[Activity]:
Search the data for the word "TypoaImg" and copy each line that has it.

Stored entries:
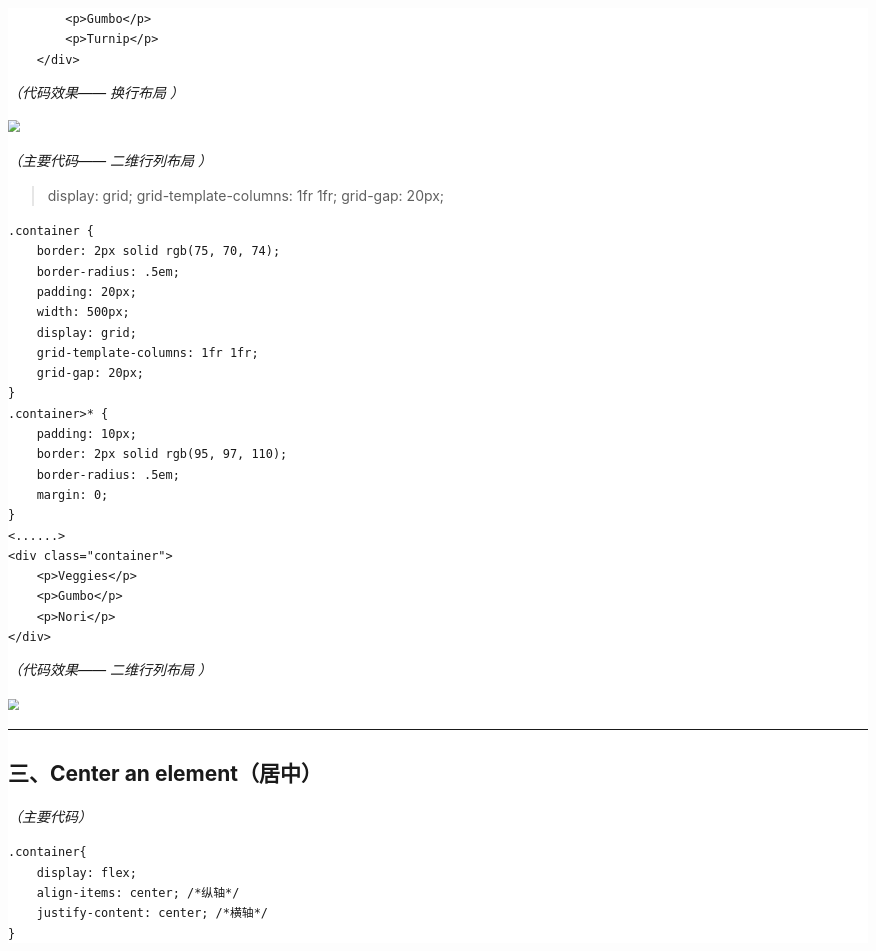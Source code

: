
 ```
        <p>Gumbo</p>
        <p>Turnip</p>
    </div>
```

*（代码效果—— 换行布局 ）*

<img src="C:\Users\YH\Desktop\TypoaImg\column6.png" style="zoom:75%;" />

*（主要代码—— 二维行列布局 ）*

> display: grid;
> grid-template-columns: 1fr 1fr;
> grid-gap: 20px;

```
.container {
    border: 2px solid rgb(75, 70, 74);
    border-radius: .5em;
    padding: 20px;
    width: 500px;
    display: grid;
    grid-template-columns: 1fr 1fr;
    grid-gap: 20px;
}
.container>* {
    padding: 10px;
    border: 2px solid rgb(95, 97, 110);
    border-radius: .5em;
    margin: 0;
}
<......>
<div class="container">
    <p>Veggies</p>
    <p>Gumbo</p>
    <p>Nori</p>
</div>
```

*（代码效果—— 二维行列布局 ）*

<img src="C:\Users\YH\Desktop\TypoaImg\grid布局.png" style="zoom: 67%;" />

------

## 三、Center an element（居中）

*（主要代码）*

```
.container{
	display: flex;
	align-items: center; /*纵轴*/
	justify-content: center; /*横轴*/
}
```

* * *

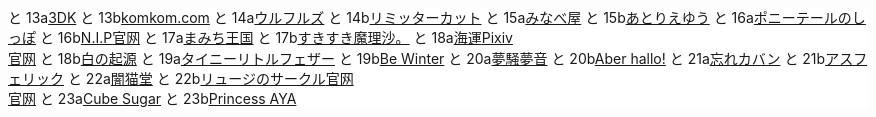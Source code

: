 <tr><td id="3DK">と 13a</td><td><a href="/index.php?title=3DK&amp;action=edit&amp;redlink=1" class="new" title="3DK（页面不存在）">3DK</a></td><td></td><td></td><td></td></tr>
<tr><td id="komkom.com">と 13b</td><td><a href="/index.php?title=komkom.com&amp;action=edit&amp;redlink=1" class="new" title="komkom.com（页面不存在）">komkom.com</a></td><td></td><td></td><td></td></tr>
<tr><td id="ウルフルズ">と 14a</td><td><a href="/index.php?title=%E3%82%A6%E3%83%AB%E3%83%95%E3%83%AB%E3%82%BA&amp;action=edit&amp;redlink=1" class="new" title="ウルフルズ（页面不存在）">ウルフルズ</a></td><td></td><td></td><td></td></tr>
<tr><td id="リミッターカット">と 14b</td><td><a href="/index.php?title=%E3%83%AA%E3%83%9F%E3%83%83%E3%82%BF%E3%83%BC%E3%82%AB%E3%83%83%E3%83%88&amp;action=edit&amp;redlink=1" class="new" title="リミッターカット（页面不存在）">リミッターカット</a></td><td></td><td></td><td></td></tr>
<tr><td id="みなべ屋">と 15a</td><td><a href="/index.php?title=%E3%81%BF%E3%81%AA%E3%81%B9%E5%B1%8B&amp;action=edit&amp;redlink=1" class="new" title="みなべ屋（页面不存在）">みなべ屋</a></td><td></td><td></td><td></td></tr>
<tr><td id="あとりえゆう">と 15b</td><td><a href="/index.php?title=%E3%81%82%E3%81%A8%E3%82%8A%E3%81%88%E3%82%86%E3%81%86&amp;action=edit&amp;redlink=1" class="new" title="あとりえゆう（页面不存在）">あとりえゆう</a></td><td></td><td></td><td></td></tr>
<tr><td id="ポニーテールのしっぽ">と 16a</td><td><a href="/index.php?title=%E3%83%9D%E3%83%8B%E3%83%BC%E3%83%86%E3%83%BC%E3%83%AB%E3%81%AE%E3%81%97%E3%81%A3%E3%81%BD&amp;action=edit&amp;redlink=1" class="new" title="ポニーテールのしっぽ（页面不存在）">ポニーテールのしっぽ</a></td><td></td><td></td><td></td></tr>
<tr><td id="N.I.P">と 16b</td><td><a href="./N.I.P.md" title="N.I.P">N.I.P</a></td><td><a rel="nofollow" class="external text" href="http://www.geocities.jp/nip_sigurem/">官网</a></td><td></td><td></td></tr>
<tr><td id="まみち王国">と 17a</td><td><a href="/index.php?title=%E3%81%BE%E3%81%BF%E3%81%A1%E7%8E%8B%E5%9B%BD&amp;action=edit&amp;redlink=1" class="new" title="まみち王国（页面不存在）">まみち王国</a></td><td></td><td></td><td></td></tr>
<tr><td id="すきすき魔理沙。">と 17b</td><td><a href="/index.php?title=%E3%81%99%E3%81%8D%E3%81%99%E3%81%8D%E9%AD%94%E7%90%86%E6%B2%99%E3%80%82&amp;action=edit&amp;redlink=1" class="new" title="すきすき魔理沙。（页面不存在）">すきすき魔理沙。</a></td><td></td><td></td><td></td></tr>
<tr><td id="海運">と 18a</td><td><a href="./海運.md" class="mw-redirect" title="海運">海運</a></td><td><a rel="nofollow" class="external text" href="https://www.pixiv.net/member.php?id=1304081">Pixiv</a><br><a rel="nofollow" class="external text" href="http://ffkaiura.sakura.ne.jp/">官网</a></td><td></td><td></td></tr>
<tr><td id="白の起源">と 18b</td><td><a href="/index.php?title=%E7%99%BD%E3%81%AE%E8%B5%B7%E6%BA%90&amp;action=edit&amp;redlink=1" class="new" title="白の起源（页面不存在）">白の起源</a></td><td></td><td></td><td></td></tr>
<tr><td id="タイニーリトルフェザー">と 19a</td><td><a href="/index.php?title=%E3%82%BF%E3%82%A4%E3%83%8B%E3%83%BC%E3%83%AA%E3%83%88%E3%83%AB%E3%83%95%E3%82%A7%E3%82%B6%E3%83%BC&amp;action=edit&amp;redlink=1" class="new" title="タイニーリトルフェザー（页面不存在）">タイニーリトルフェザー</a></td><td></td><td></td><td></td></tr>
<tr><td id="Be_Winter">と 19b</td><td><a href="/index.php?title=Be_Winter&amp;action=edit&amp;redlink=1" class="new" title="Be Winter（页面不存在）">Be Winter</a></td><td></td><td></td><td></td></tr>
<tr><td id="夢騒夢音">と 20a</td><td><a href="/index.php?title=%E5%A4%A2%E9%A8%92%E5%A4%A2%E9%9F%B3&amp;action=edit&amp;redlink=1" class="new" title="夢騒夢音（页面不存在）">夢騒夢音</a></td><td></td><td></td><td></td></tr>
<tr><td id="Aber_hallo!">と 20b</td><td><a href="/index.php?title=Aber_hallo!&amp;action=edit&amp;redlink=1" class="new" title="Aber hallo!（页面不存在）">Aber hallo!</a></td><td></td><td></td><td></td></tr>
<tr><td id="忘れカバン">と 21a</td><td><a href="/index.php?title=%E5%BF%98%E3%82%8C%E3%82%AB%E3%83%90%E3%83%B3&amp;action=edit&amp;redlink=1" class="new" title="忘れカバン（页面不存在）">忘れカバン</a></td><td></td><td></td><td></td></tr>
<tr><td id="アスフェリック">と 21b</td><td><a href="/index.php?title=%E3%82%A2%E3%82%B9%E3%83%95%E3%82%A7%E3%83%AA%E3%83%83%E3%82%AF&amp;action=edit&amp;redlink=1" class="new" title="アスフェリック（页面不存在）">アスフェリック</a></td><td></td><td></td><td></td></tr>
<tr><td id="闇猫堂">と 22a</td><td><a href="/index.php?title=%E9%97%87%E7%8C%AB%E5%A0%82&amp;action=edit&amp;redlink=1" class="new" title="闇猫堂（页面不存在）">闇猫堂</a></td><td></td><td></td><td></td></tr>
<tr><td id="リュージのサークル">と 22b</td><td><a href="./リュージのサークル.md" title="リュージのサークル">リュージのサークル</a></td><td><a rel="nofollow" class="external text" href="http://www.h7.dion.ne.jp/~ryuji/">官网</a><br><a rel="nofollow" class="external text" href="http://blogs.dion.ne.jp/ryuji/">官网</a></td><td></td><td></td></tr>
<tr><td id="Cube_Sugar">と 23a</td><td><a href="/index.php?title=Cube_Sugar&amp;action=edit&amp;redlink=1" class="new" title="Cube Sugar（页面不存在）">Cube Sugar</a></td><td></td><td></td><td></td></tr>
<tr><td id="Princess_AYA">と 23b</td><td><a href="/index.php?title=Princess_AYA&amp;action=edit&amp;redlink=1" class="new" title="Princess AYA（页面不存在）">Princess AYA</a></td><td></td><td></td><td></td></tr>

[Result]:
<img src="C:\Users\YH\Desktop\TypoaImg\column6.png" style="zoom:75%;" />
<img src="C:\Users\YH\Desktop\TypoaImg\grid布局.png" style="zoom: 67%;" />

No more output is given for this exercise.